Ma i dubbi senza risposta sono anche altri: nel terzo invaso (ovvero la “nuova discarica”) vengono solo conferiti rifiuti secchi? Chi esercita i controlli sulla loro effettiva consistenza? Quali tipo di controlli vengono effettuati? La “nuova discarica” è stata regolarmente collaudata prima della sua attivazione? E’ vero che i rifiuti provengono da diverse località italiane e, forse, anche dall’estero? Perché in discarica vengono conferiti rifiuti che non provengono dagli otto Comuni del Consorzio Piomba-Fino, che dovrebbero essere i soli a fruire della discarica attiva?

Chi ha autorizzato il conferimento in discarica dei rifiuti che provengono da fuori Regione? Quante migliaia di metri cubi di pattume sono state finora conferite, a partire dalla sua attivazione, nella “nuova discarica” e qual è, a tutt’oggi, la sua capacità residua? Sono state fornite le necessarie garanzie finanziarie per la chiusura della “vecchia discarica” e quelle per la gestione della “nuova”?

Esiste un sistema di controllo automatico che impedisca il conferimento in discarica di sostanze pericolose, come per esempio quelle radioattive, collegato con gli Organi di controllo? Quale garanzie di ordine sanitario e quali controlli sono stati e vengono effettuati sulla qualità ambientale del sito, considerando che è scientificamente dimostrato che le discariche costituiscono una seria “fonte di rischio” per le popolazioni che vivono nelle sue vicinanze e, comunque, entro un raggio di cinque chilometri dal suo centro?

L’associazione chiede a D’Alfonso di attivarsi al più presto «affinchè Mazzocca e Gerardini siano indotti a rispondere ai nostri quesiti».


«RISPOSTO GIA’ DIVERSE VOLTE»

«Ho risposto in aula a diverse interrogazioni sull’argomento sulla base di relazioni tecniche predisposte dal Servizio Gestione Rifiuti e ne ho parlato direttamente con i cittadini interessati durante una delle 230 assemblee alle quali ho partecipato dall’inizio del mio mandato», replica il sottosegretario all’Ambiente Mario Mazzocca. «La risposta ai quesiti sollevati da Italia Nostra è stata inviata il 3 luglio scorso dal Servizio Gestione Rifiuti al Presidente dell’associazione Domenico Zenobio tramite pec.
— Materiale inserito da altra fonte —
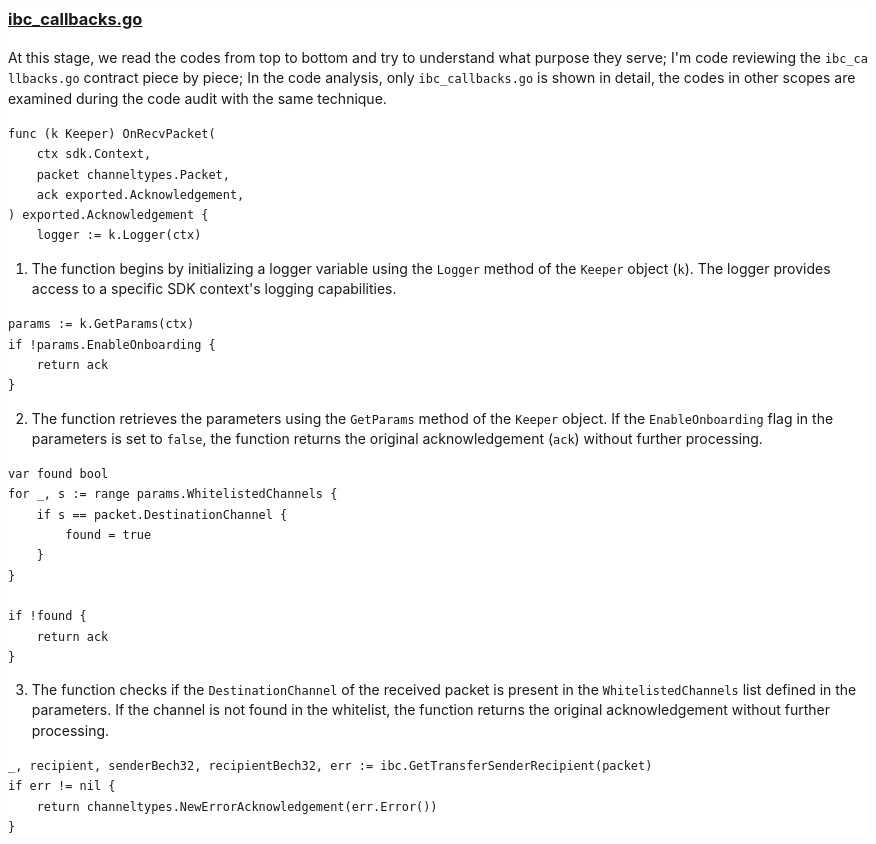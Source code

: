 ### [ibc_callbacks.go](https://github.com/code-423n4/2023-06-canto/tree/main/Canto/x/onboarding/keeper/ibc_callbacks.go)

At this stage, we read the codes from top to bottom and try to understand what purpose they serve;
I'm code reviewing the `ibc_callbacks.go` contract piece by piece;
In the code analysis, only `ibc_callbacks.go` is shown in detail, the codes in other scopes are examined during the code audit with the same technique.

```golang
func (k Keeper) OnRecvPacket(
	ctx sdk.Context,
	packet channeltypes.Packet,
	ack exported.Acknowledgement,
) exported.Acknowledgement {
	logger := k.Logger(ctx)
```

1. The function begins by initializing a logger variable using the `Logger` method of the `Keeper` object (`k`). The logger provides access to a specific SDK context's logging capabilities.

```golang
params := k.GetParams(ctx)
if !params.EnableOnboarding {
	return ack
}
```

2. The function retrieves the parameters using the `GetParams` method of the `Keeper` object. If the `EnableOnboarding` flag in the parameters is set to `false`, the function returns the original acknowledgement (`ack`) without further processing.

```golang
var found bool
for _, s := range params.WhitelistedChannels {
	if s == packet.DestinationChannel {
		found = true
	}
}

if !found {
	return ack
}
```

3. The function checks if the `DestinationChannel` of the received packet is present in the `WhitelistedChannels` list defined in the parameters. If the channel is not found in the whitelist, the function returns the original acknowledgement without further processing.

```golang
_, recipient, senderBech32, recipientBech32, err := ibc.GetTransferSenderRecipient(packet)
if err != nil {
	return channeltypes.NewErrorAcknowledgement(err.Error())
}
```

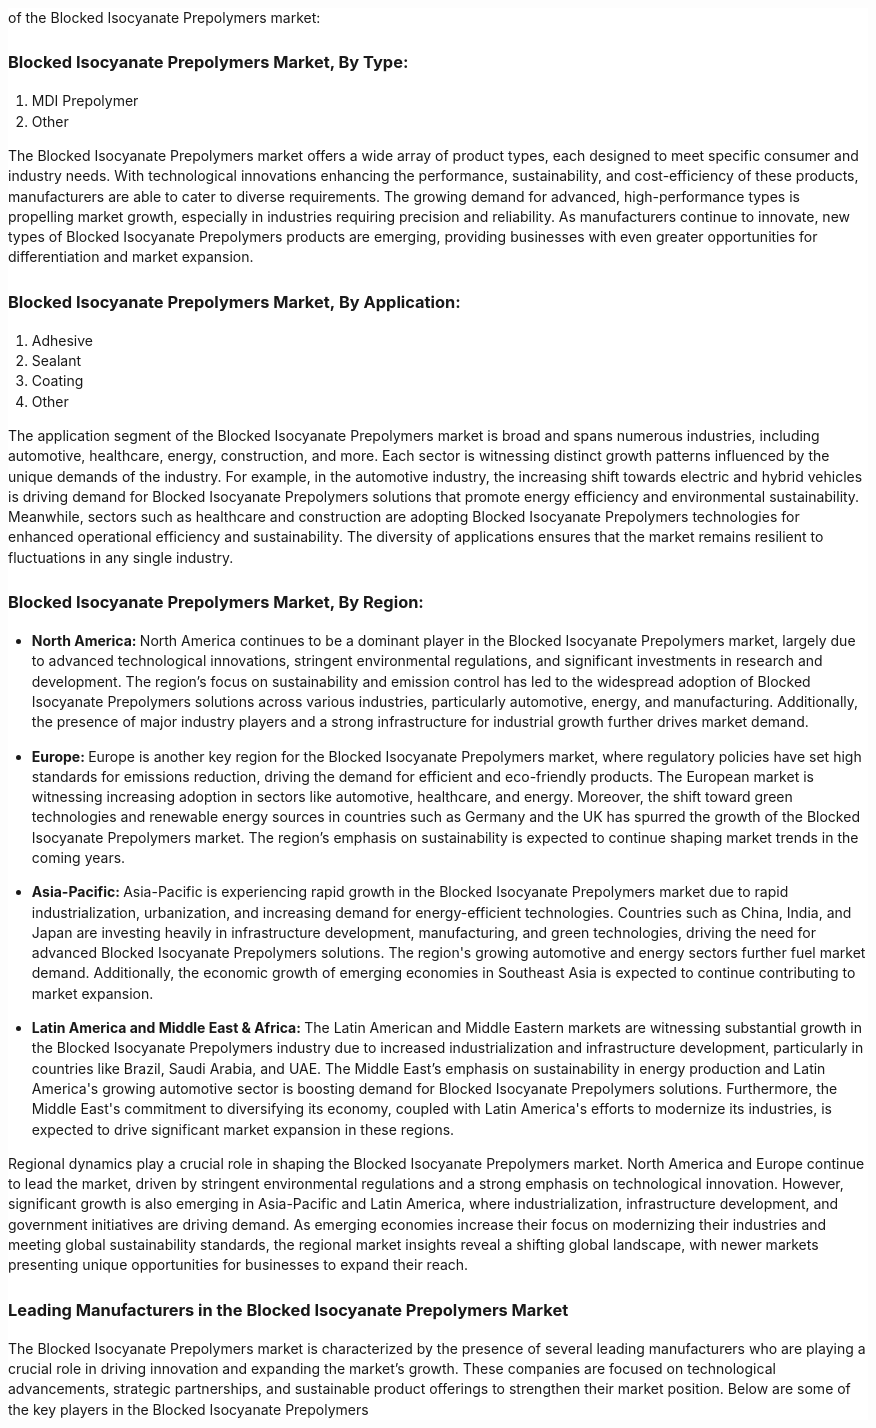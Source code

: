of the Blocked Isocyanate Prepolymers market:</p><h3><strong>Blocked Isocyanate Prepolymers Market, By Type:<br /></strong></h3><ol><li>MDI Prepolymer<li> Other</li></ol><p>The Blocked Isocyanate Prepolymers market offers a wide array of product types, each designed to meet specific consumer and industry needs. With technological innovations enhancing the performance, sustainability, and cost-efficiency of these products, manufacturers are able to cater to diverse requirements. The growing demand for advanced, high-performance types is propelling market growth, especially in industries requiring precision and reliability. As manufacturers continue to innovate, new types of Blocked Isocyanate Prepolymers products are emerging, providing businesses with even greater opportunities for differentiation and market expansion.</p><h3>Blocked Isocyanate Prepolymers Market,&nbsp;By Application:</h3><ol><li>Adhesive<li> Sealant<li> Coating<li> Other</li></ol><p>The application segment of the Blocked Isocyanate Prepolymers market is broad and spans numerous industries, including automotive, healthcare, energy, construction, and more. Each sector is witnessing distinct growth patterns influenced by the unique demands of the industry. For example, in the automotive industry, the increasing shift towards electric and hybrid vehicles is driving demand for Blocked Isocyanate Prepolymers solutions that promote energy efficiency and environmental sustainability. Meanwhile, sectors such as healthcare and construction are adopting Blocked Isocyanate Prepolymers technologies for enhanced operational efficiency and sustainability. The diversity of applications ensures that the market remains resilient to fluctuations in any single industry.</p><h3>Blocked Isocyanate Prepolymers Market, By Region:</h3><ul><li><p><strong>North America:&nbsp;</strong>North America continues to be a dominant player in the Blocked Isocyanate Prepolymers market, largely due to advanced technological innovations, stringent environmental regulations, and significant investments in research and development. The region&rsquo;s focus on sustainability and emission control has led to the widespread adoption of Blocked Isocyanate Prepolymers solutions across various industries, particularly automotive, energy, and manufacturing. Additionally, the presence of major industry players and a strong infrastructure for industrial growth further drives market demand.</p></li><li><p><strong><strong>Europe:&nbsp;</strong></strong>Europe is another key region for the Blocked Isocyanate Prepolymers market, where regulatory policies have set high standards for emissions reduction, driving the demand for efficient and eco-friendly products. The European market is witnessing increasing adoption in sectors like automotive, healthcare, and energy. Moreover, the shift toward green technologies and renewable energy sources in countries such as Germany and the UK has spurred the growth of the Blocked Isocyanate Prepolymers market. The region&rsquo;s emphasis on sustainability is expected to continue shaping market trends in the coming years.</p></li><li><p><strong><strong>Asia-Pacific:&nbsp;</strong></strong>Asia-Pacific is experiencing rapid growth in the Blocked Isocyanate Prepolymers market due to rapid industrialization, urbanization, and increasing demand for energy-efficient technologies. Countries such as China, India, and Japan are investing heavily in infrastructure development, manufacturing, and green technologies, driving the need for advanced Blocked Isocyanate Prepolymers solutions. The region's growing automotive and energy sectors further fuel market demand. Additionally, the economic growth of emerging economies in Southeast Asia is expected to continue contributing to market expansion.</p></li><li><p><strong><strong>Latin America and Middle East &amp; Africa:&nbsp;</strong></strong>The Latin American and Middle Eastern markets are witnessing substantial growth in the Blocked Isocyanate Prepolymers industry due to increased industrialization and infrastructure development, particularly in countries like Brazil, Saudi Arabia, and UAE. The Middle East&rsquo;s emphasis on sustainability in energy production and Latin America's growing automotive sector is boosting demand for Blocked Isocyanate Prepolymers solutions. Furthermore, the Middle East's commitment to diversifying its economy, coupled with Latin America's efforts to modernize its industries, is expected to drive significant market expansion in these regions.</p></li></ul><p>Regional dynamics play a crucial role in shaping the Blocked Isocyanate Prepolymers market. North America and Europe continue to lead the market, driven by stringent environmental regulations and a strong emphasis on technological innovation. However, significant growth is also emerging in Asia-Pacific and Latin America, where industrialization, infrastructure development, and government initiatives are driving demand. As emerging economies increase their focus on modernizing their industries and meeting global sustainability standards, the regional market insights reveal a shifting global landscape, with newer markets presenting unique opportunities for businesses to expand their reach.</p><h3><strong>Leading Manufacturers in the Blocked Isocyanate Prepolymers Market</strong></h3><p>The Blocked Isocyanate Prepolymers market is characterized by the presence of several leading manufacturers who are playing a crucial role in driving innovation and expanding the market&rsquo;s growth. These companies are focused on technological advancements, strategic partnerships, and sustainable product offerings to strengthen their market position. Below are some of the key players in the Blocked Isocyanate Prepolymers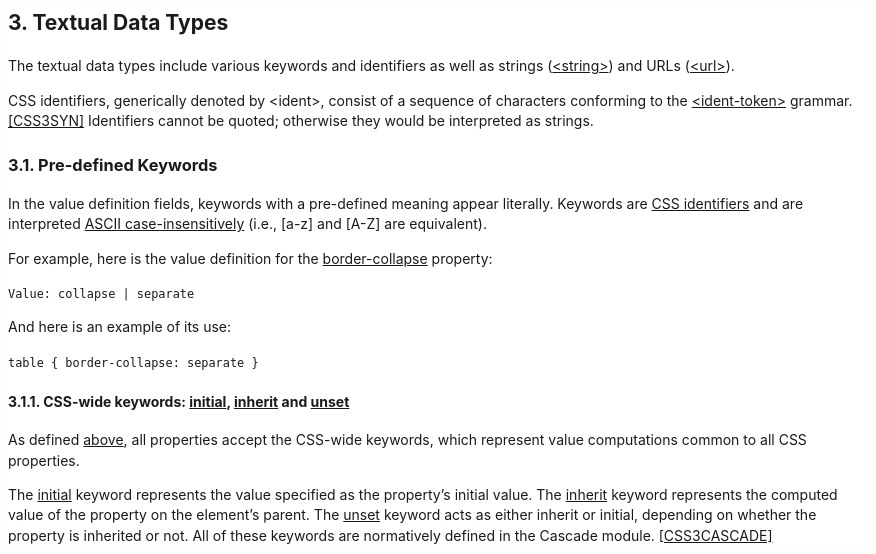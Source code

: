 <span class="secno">3. </span><span class="content"> Textual Data Types</span><a href="#textual-values" class="self-link"></a>
------------------------------------------------------------------------------------------------------------------------------

The textual data types<a href="#textual-data-types" class="self-link"></a> include various keywords and identifiers as well as strings (<a href="#string-value" id="ref-for-string-value" class="production css">&lt;string&gt;</a>) and URLs (<a href="#url-value" id="ref-for-url-value" class="production css">&lt;url&gt;</a>).

CSS identifiers, generically denoted by &lt;ident&gt;, consist of a sequence of characters conforming to the <a href="https://www.w3.org/TR/css-syntax-3/#typedef-ident-token" id="ref-for-typedef-ident-token" class="production css">&lt;ident-token&gt;</a> grammar. [\[CSS3SYN\]](#biblio-css3syn) Identifiers cannot be quoted; otherwise they would be interpreted as strings.

### <span class="secno">3.1. </span><span class="content"> Pre-defined Keywords</span><a href="#keywords" class="self-link"></a>

In the value definition fields, keywords with a pre-defined meaning appear literally. Keywords are <a href="#css-identifier" id="ref-for-css-identifier">CSS identifiers</a> and are interpreted <a href="https://infra.spec.whatwg.org/#ascii-case-insensitive" id="ref-for-ascii-case-insensitive">ASCII case-insensitively</a> (i.e., \[a-z\] and \[A-Z\] are equivalent).

<a href="#example-9d0ae504" class="self-link"></a> For example, here is the value definition for the <a href="https://www.w3.org/TR/CSS21/tables.html#propdef-border-collapse" id="ref-for-propdef-border-collapse" class="property">border-collapse</a> property:

    Value: collapse | separate

And here is an example of its use:

    table { border-collapse: separate }

#### <span class="secno">3.1.1. </span><span class="content"> CSS-wide keywords: <a href="https://www.w3.org/TR/css-cascade-4/#valdef-all-initial" id="ref-for-valdef-all-initial" class="css">initial</a>, <a href="https://www.w3.org/TR/css-cascade-4/#valdef-all-inherit" id="ref-for-valdef-all-inherit①" class="css">inherit</a> and <a href="https://www.w3.org/TR/css-cascade-4/#valdef-all-unset" id="ref-for-valdef-all-unset" class="css">unset</a></span><a href="#common-keywords" class="self-link"></a>

As defined [above](#component-types), all properties accept the CSS-wide keywords, which represent value computations common to all CSS properties.

The <a href="https://www.w3.org/TR/css-cascade-4/#valdef-all-initial" id="ref-for-valdef-all-initial①" class="css">initial</a> keyword represents the value specified as the property’s initial value. The <a href="https://www.w3.org/TR/css-cascade-4/#valdef-all-inherit" id="ref-for-valdef-all-inherit②" class="css">inherit</a> keyword represents the computed value of the property on the element’s parent. The <a href="https://www.w3.org/TR/css-cascade-4/#valdef-all-unset" id="ref-for-valdef-all-unset①" class="css">unset</a> keyword acts as either <span id="ref-for-valdef-all-inherit③" class="css">inherit</span> or <span id="ref-for-valdef-all-initial②" class="css">initial</span>, depending on whether the property is inherited or not. All of these keywords are normatively defined in the Cascade module. [\[CSS3CASCADE\]](#biblio-css3cascade)
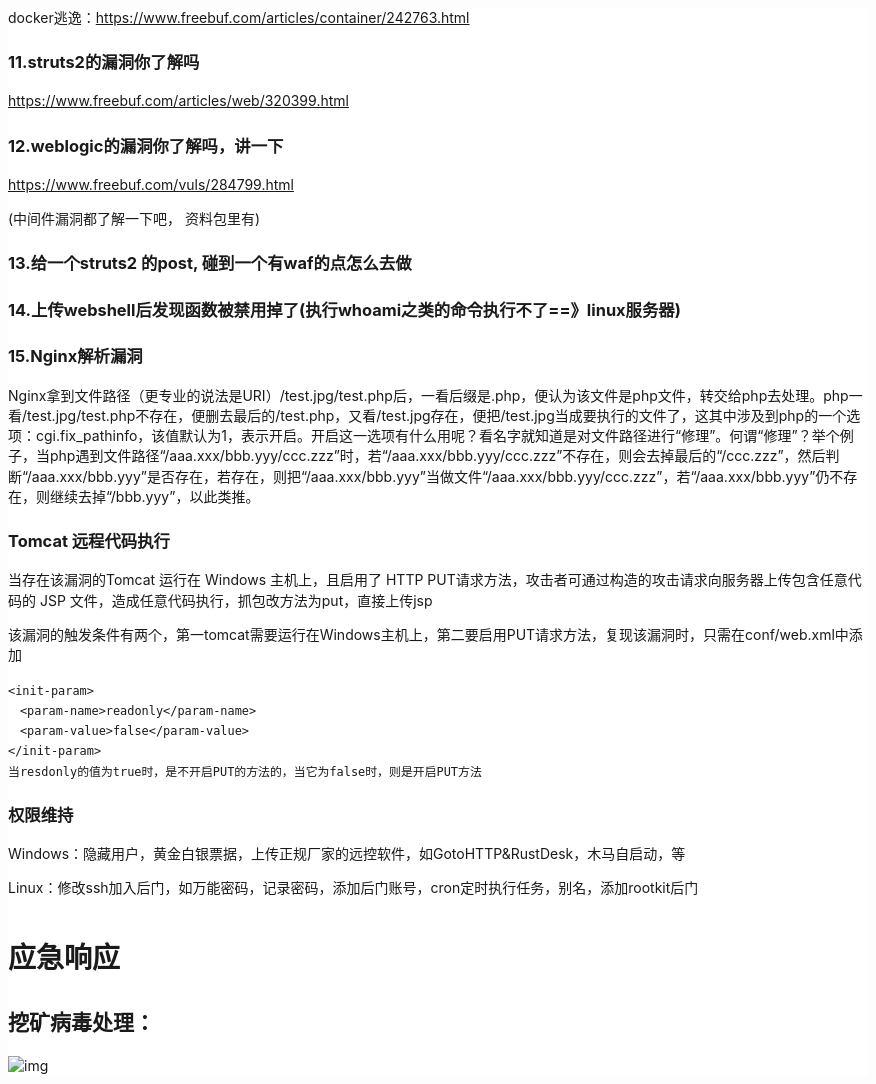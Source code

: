    docker逃逸：https://www.freebuf.com/articles/container/242763.html

### 11.struts2的漏洞你了解吗

https://www.freebuf.com/articles/web/320399.html

### 12.weblogic的漏洞你了解吗，讲一下

https://www.freebuf.com/vuls/284799.html

(中间件漏洞都了解一下吧， 资料包里有)

### 13.给一个struts2 的post, 碰到一个有waf的点怎么去做

### 14.上传webshell后发现函数被禁用掉了(执行whoami之类的命令执行不了==》linux服务器)

### 15.Nginx解析漏洞

Nginx拿到文件路径（更专业的说法是URI）/test.jpg/test.php后，一看后缀是.php，便认为该文件是php文件，转交给php去处理。php一看/test.jpg/test.php不存在，便删去最后的/test.php，又看/test.jpg存在，便把/test.jpg当成要执行的文件了，这其中涉及到php的一个选项：cgi.fix_pathinfo，该值默认为1，表示开启。开启这一选项有什么用呢？看名字就知道是对文件路径进行“修理”。何谓“修理”？举个例子，当php遇到文件路径“/aaa.xxx/bbb.yyy/ccc.zzz”时，若“/aaa.xxx/bbb.yyy/ccc.zzz”不存在，则会去掉最后的“/ccc.zzz”，然后判断“/aaa.xxx/bbb.yyy”是否存在，若存在，则把“/aaa.xxx/bbb.yyy”当做文件“/aaa.xxx/bbb.yyy/ccc.zzz”，若“/aaa.xxx/bbb.yyy”仍不存在，则继续去掉“/bbb.yyy”，以此类推。

### Tomcat 远程代码执行

当存在该漏洞的Tomcat 运行在 Windows 主机上，且启用了 HTTP PUT请求方法，攻击者可通过构造的攻击请求向服务器上传包含任意代码的 JSP 文件，造成任意代码执行，抓包改方法为put，直接上传jsp

该漏洞的触发条件有两个，第一tomcat需要运行在Windows主机上，第二要启用PUT请求方法，复现该漏洞时，只需在conf/web.xml中添加

```
<init-param>
　<param-name>readonly</param-name>
　<param-value>false</param-value>
</init-param>
当resdonly的值为true时，是不开启PUT的方法的，当它为false时，则是开启PUT方法
```

### 权限维持

Windows：隐藏用户，黄金白银票据，上传正规厂家的远控软件，如GotoHTTP&RustDesk，木马自启动，等

Linux：修改ssh加入后门，如万能密码，记录密码，添加后门账号，cron定时执行任务，别名，添加rootkit后门



# 应急响应

## 挖矿病毒处理：

![img](http://image.daishen.ltd/i/2023/02/02/63db42741a146.png)

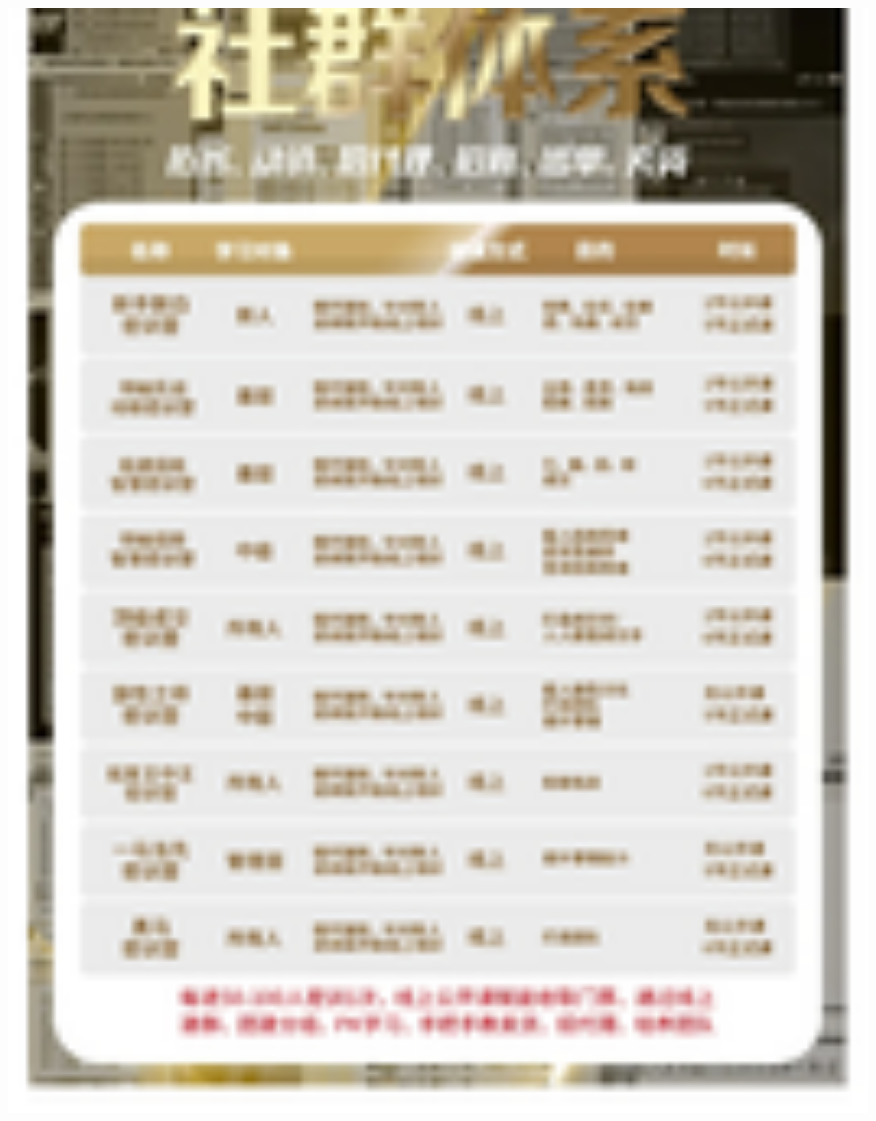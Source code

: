 <img class="image" alt="聚禾文化曹公子" title="聚禾招商" style="width: 100%; height: 100%; object-fit: cover;" src="/assets/resource/2025-02-18/photo2.png"/>

<br/>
Rimando quindi alla lettura del documento per le questioni tecniche sollevate nella richiesta di informazioni. Tuttavia, Italia Nostra pone anche una questione politica sulla governance del Consorzio sulla quale è bene fare chiarezza».

«Già al tempo della sua nomina - continua Mazzocca -  resi pubblico il mio disaccordo su Alessandro Italiani quale commissario del consorzio: essendo stato fino ad allora Presidente del Cda, certamente non rappresentava il bisogno di discontinuità che gli enti locali avevano esplicitamente richiesto. Per questo avevo chiesto al Presidente D’Alfonso di sostituirlo a fine del mandato, che invece è stato prorogato (mi dicono, per ragioni tecniche) per altri 45 giorni. L’eventuale nomina di un ex membro del Cda nel Collegio dei Revisori dei Conti, come riportato dalla nota di Italia Nostra, rappresenterebbe un atto quantomeno inopportuno, per il quale sono più che giustificate le preoccupazioni formulate dal Movimento “Atri non si tocca” e dal “Gruppo Silvi 2024”».